If I didn’t limit the return_sites, my GPU will be out of memory since it generate predictions for each data point y.

yozhikoff · February 25, 2021, 9:35am

Using Predictive with specified return_sites is completely correct.

You can use pyro.poutine.trace(guide).get_trace(*agrs, **kwargs) to get a sample directly from your guide.
In some cases you also might want to obtain variational distribution parameters directly using pyro.param("a").item(), rather than sampling from the distribution.

snowdustdj · March 5, 2021, 11:18pm

Thanks for the quick response. Is there a way to run Predictive faster? It seems pretty slow.

eb8680_2 · March 8, 2021, 12:44am

@snowdustdj are you using the parallel=True option in Predictive?

snowdustdj · March 8, 2021, 1:07am

I tried to use but it seems that requires small special handling for the Plate. Here is my model (a simplified version I’m using now to test some concepts before I dive deep) and I’m using some auto normal guide.

def model(y_tensor, n_tensor):
    
    """
    All obs are splited into M segmetns. Each segment follows an NB distribution with different
    (alpha, beta) as in the dist.GammaPoisson dist. The purpose is to estimate all alpha s and beta s
    for all segments independtly but in this sigle code block (there is no dependency among segmetns for now, but later on 
    I may add partial pooling, features, etc).
    
    y_tensor: size N. Standing for N obs, each obs belongs to one defined segment.
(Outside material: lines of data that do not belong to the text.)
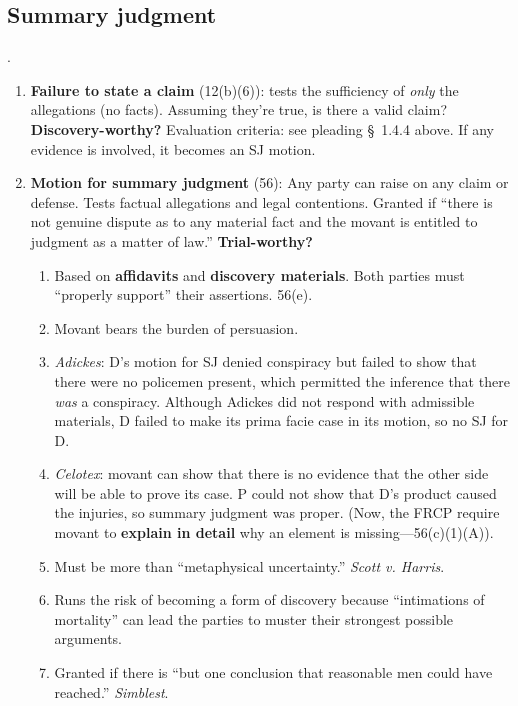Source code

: \subsection{Summary judgment}.

\begin{enumerate}
    \item \textbf{Failure to state a claim} (12(b)(6)): tests the sufficiency 
    of \emph{only} the allegations (no facts). Assuming they're true, is there 
    a valid claim? \textbf{Discovery-worthy?} Evaluation criteria: see 
    pleading \S\ 1.4.4 above. If any evidence is involved, it becomes an SJ 
    motion.
    \item \textbf{Motion for summary judgment} (56): Any party can raise on 
    any claim or defense. Tests factual allegations and legal contentions.  
    Granted if ``there is not genuine dispute as to any material fact and the 
    movant is entitled to judgment as a matter of law.'' 
    \textbf{Trial-worthy?}
    \begin{enumerate}
        \item Based on \textbf{affidavits} and \textbf{discovery materials}.  
        Both parties must ``properly support'' their assertions. 56(e).
        \item Movant bears the burden of persuasion.
        \item \emph{Adickes}: D's motion for SJ denied conspiracy but failed 
        to show that there were no policemen present, which permitted the 
        inference that there \emph{was} a conspiracy. Although Adickes did not 
        respond with admissible materials, D failed to make its prima facie 
        case in its motion, so no SJ for D.
        \item \emph{Celotex}: movant can show that there is no evidence that 
        the other side will be able to prove its case. P could not show that 
        D's product caused the injuries, so summary judgment was proper. (Now, 
        the FRCP require movant to \textbf{explain in detail} why an element 
        is missing---56(c)(1)(A)).
        \item Must be more than ``metaphysical uncertainty.'' \emph{Scott v.  
        Harris}.
        \item Runs the risk of becoming a form of discovery because 
        ``intimations of mortality'' can lead the parties to muster their 
        strongest possible arguments.  \item Granted if there is ``but one 
        conclusion that reasonable men could have reached.'' \emph{Simblest}.
    \end{enumerate}
\end{enumerate}

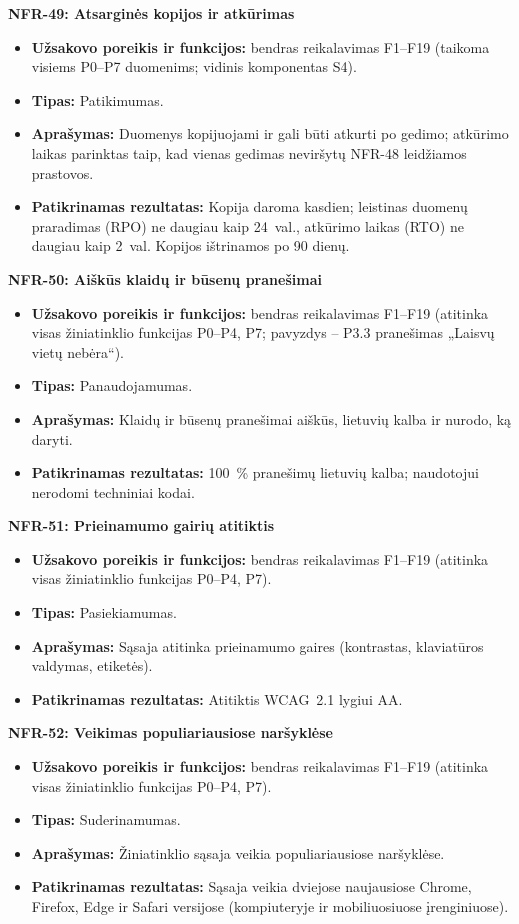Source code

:\noindent\textbf{NFR-49: Atsarginės kopijos ir atkūrimas}
\begin{itemize}
    \item \textbf{Užsakovo poreikis ir funkcijos:} bendras reikalavimas F1--F19 (taikoma visiems P0--P7 duomenims; vidinis komponentas S4).
    \item \textbf{Tipas:} Patikimumas.
    \item \textbf{Aprašymas:} Duomenys kopijuojami ir gali būti atkurti po gedimo; atkūrimo laikas parinktas taip, kad vienas gedimas neviršytų NFR-48 leidžiamos prastovos.
    \item \textbf{Patikrinamas rezultatas:} Kopija daroma kasdien; leistinas duomenų praradimas (RPO) ne daugiau kaip 24~val., atkūrimo laikas (RTO) ne daugiau kaip 2~val. Kopijos ištrinamos po 90 dienų.
\end{itemize}


\noindent\textbf{NFR-50: Aiškūs klaidų ir būsenų pranešimai}
\begin{itemize}
    \item \textbf{Užsakovo poreikis ir funkcijos:} bendras reikalavimas F1--F19 (atitinka visas žiniatinklio funkcijas P0--P4, P7; pavyzdys -- P3.3 pranešimas „Laisvų vietų nebėra“).
    \item \textbf{Tipas:} Panaudojamumas.
    \item \textbf{Aprašymas:} Klaidų ir būsenų pranešimai aiškūs, lietuvių kalba ir nurodo, ką daryti.
    \item \textbf{Patikrinamas rezultatas:} 100~\% pranešimų lietuvių kalba; naudotojui nerodomi techniniai kodai.
\end{itemize}

\noindent\textbf{NFR-51: Prieinamumo gairių atitiktis}
\begin{itemize}
    \item \textbf{Užsakovo poreikis ir funkcijos:} bendras reikalavimas F1--F19 (atitinka visas žiniatinklio funkcijas P0--P4, P7).
    \item \textbf{Tipas:} Pasiekiamumas.
    \item \textbf{Aprašymas:} Sąsaja atitinka prieinamumo gaires (kontrastas, klaviatūros valdymas, etiketės).
    \item \textbf{Patikrinamas rezultatas:} Atitiktis WCAG~2.1 lygiui AA.
\end{itemize}

\noindent\textbf{NFR-52: Veikimas populiariausiose naršyklėse}
\begin{itemize}
    \item \textbf{Užsakovo poreikis ir funkcijos:} bendras reikalavimas F1--F19 (atitinka visas žiniatinklio funkcijas P0--P4, P7).
    \item \textbf{Tipas:} Suderinamumas.
    \item \textbf{Aprašymas:} Žiniatinklio sąsaja veikia populiariausiose naršyklėse.
    \item \textbf{Patikrinamas rezultatas:} Sąsaja veikia dviejose naujausiose Chrome, Firefox, Edge ir Safari versijose (kompiuteryje ir mobiliuosiuose įrenginiuose).
\end{itemize}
Data are ordered from seg 1 to seg N.
    n_tenosor: contains the obs count for seg 1, 2, ..., N with sum(n_tensor) = len(y_tensor).
    """
    n_segments = len(n_tensor)
    b0 = pyro.sample("b0", dist.Normal(loc=torch.zeros((n_segments,1)), scale=5))
    phi = pyro.sample("phi", dist.HalfCauchy(2.0 * torch.ones((n_segments,1))))
    mu = torch.exp(b0)
    mu_reshape = mu.reshape(2, -1)
    uplift = pyro.deterministic('uplift', mu_reshape[1, :] - mu_reshape[0, :])
    
    beta = phi/mu
    alpha = phi
    # broad cast
    alpha_cast = alpha.repeat_interleave(n_tensor)
    beta_cast = beta.repeat_interleave(n_tensor)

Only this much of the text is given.